Zhao Jian, Gao Hanlin, Sun Lei, Shi Lijuan, Kuang Zhejun, Wang Haiyan
College of Computer Science and Technology, Changchun University, Changchun, 130022, China.
Jilin Provincial Key Laboratory of Human Health Status Identification Function & Enhancement, Changchun University, Changchun, 130022, China.
Sci Rep. 2025 Jan 2;15(1):133. doi: 10.1038/s41598-024-83902-6.
Diabetes prediction is an important topic in the field of medical health. Accurate prediction can help early intervention and reduce patients' health risks and medical costs.

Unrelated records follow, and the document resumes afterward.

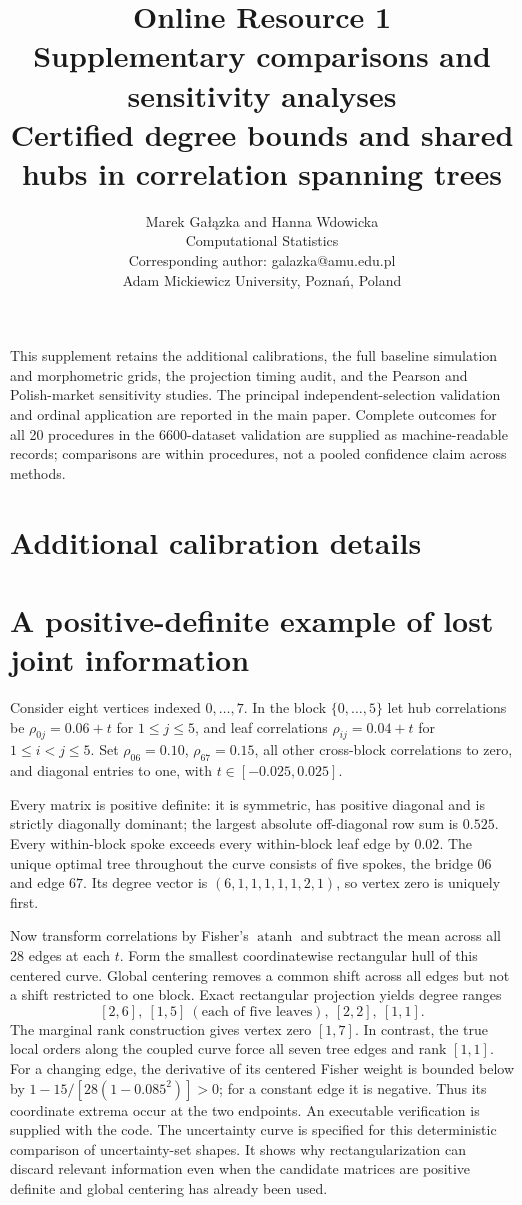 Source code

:\documentclass[11pt]{article}
\title{Online Resource 1\\[4pt]\large Supplementary comparisons and sensitivity analyses\\[5pt]\normalsize Certified degree bounds and shared hubs in correlation spanning trees}
\author{Marek Ga\l{}\k{a}zka and Hanna Wdowicka\\[4pt]\small Computational Statistics\\\small Corresponding author: galazka@amu.edu.pl\\\small Adam Mickiewicz University, Pozna\'n, Poland}
\date{}
\theoremstyle{plain}
\theoremstyle{definition}\newtheorem{remark}{Remark}\newtheorem{example}{Example}
\begin{document}
\maketitle
This supplement retains the additional calibrations, the full baseline simulation and morphometric grids, the projection timing audit, and the Pearson and Polish-market sensitivity studies. The principal independent-selection validation and ordinal application are reported in the main paper. Complete outcomes for all 20 procedures in the 6600-dataset validation are supplied as machine-readable records; comparisons are within procedures, not a pooled confidence claim across methods.
\section{Additional calibration details}

\section{A positive-definite example of lost joint information}\label{sec:example}
Consider eight vertices indexed $0,\ldots,7$. In the block $\{0,\ldots,5\}$ let hub correlations be $\rho_{0j}=0.06+t$ for $1\le j\le5$, and leaf correlations $\rho_{ij}=0.04+t$ for $1\le i<j\le5$. Set $\rho_{06}=0.10$, $\rho_{67}=0.15$, all other cross-block correlations to zero, and diagonal entries to one, with $t\in[-0.025,0.025]$.

Every matrix is positive definite: it is symmetric, has positive diagonal and is strictly diagonally dominant; the largest absolute off-diagonal row sum is $0.525$. Every within-block spoke exceeds every within-block leaf edge by $0.02$. The unique optimal tree throughout the curve consists of five spokes, the bridge $06$ and edge $67$. Its degree vector is $(6,1,1,1,1,1,2,1)$, so vertex zero is uniquely first.

Now transform correlations by Fisher's $\operatorname{atanh}$ and subtract the mean across all 28 edges at each $t$. Form the smallest coordinatewise rectangular hull of this centered curve. Global centering removes a common shift across all edges but not a shift restricted to one block. Exact rectangular projection yields degree ranges
\[
 [2,6],\ [1,5]\ (\text{each of five leaves}),\ [2,2],\ [1,1].
\]
The marginal rank construction gives vertex zero $[1,7]$. In contrast, the true local orders along the coupled curve force all seven tree edges and rank $[1,1]$. For a changing edge, the derivative of its centered Fisher weight is bounded below by $1-15/[28(1-0.085^2)]>0$; for a constant edge it is negative. Thus its coordinate extrema occur at the two endpoints. An executable verification is supplied with the code. The uncertainty curve is specified for this deterministic comparison of uncertainty-set shapes. It shows why rectangularization can discard relevant information even when the candidate matrices are positive definite and global centering has already been used.
\end{document}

This paper proposes a data preprocessing method, including removing outliers, filling missing values, and using sparse autoencoder (SAE) feature enhancement. This study proposes a new method for type 2 diabetes classification using a dual Convolutional Neural Network (CNN) teacher-student distillation model (DCTSD-Model), aiming to improve the accuracy and reliability of diabetes prediction. The variables of the original data are expanded by SAE to enhance the expressive power of the features. The proposed CNN and DCTSD-Model models are evaluated on the feature enhancement dataset using 10-fold cross validation. The experimental results show that after data preprocessing, DCTSD-Model adopts the dual teacher model knowledge distillation method to help the student model learn rich category information by generating soft labels, and uses weighted random samplers to learn samples of different categories, which solves the category imbalance problem and achieves excellent classification performance. The accuracy of DCTSD-Model on the classification task reached 98.57%, which is significantly higher than other models, showing higher classification ability and reliability. This method provides an effective solution for diabetes prediction and lays a solid foundation for further research and application.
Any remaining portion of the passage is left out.